= Beginning of Section =

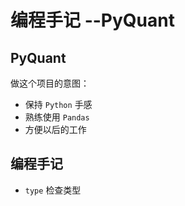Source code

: # 编程手记 --PyQuant

## PyQuant
做这个项目的意图：
+ 保持 `Python` 手感
+ 熟练使用 `Pandas`
+ 方便以后的工作

## 编程手记
+ `type` 检查类型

= End of Section =

_BRIEF:_
Omitting the images, transcribe every record exactly.

_EXPECTED ANSWER:_
Source code

: # 编程手记 --PyQuant

## PyQuant
做这个项目的意图：
+ 保持 `Python` 手感
+ 熟练使用 `Pandas`
+ 方便以后的工作

## 编程手记
+ `type` 检查类型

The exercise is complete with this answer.